The lack of a dot-com boom also made the European industry move quickly toward cooperation on standards for audience measurement.
Recently, Germany’s IVW, the equivalent of our IAB (Interactive Advertising Bureau), installed close to 100 “black boxes” around the German Net to gather audience information, and those boxes are being turned on this month.
One result is that German advertisers can readily access certified numbers on users and site visits — numbers they can trust and base buys on.
A measurement scheme for counting users and site visits has already been accepted throughout the country and will likely be accepted throughout the EU as well, according to consultant Klaus Arnhold of Hamburg.
In other words, while the United States has been fighting Europe’s privacy regulations, European technology companies have been solving the problem.
One result, Arnhold says, is that U.S. Web companies in Europe are having trouble, and not just because of the language differences.
They come in, Arnhold says, with the attitude of “Here we are, let us show you how it’s done,” ignoring not just local laws, but local solutions.
Now it turns out that some of those solutions may be applicable here. America’s anonymous Web can’t tell non-com advertisers anything about their audiences or how much of an industry they’ll reach buying ads on specific sites.
German sites can get this data to advertisers, and in a standard format. One result is that ads from advertisers such as Mercedes-Benz are common on sites like that of Stern magazine, while big U.S. sites like MSNBC still make do with Casino on Net and Classmates.com.
Why aren’t there more ads for Chrysler on AOL-owned Time.com? It could be that Time doesn’t speak the language Chrysler needs to hear. It turns out some of the necessary words may be in German.

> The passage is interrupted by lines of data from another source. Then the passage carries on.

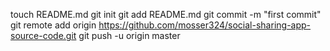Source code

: touch README.md
git init
git add README.md
git commit -m "first commit"
git remote add origin https://github.com/mosser324/social-sharing-app-source-code.git
git push -u origin master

Arnhold is among those now holding themselves out as “guides” to a local technology landscape, and he should find a niche.
The German language isn’t that hard, after all. You just run words together like you’d wreck a train, throw the verbs to the end, gargle through the consonants, and sprinkle umlauts over the top. (Just kidding, Freunde.)
The point is that as more countries enter e-commerce, based on local laws and customs, technology outfits are finding ways to adapt. American firms need to look at those solutions and adopt those that work.
If someone else’s trouble with government, in other words, has become your problem with the market, then look around: The solution to your problem may already exist.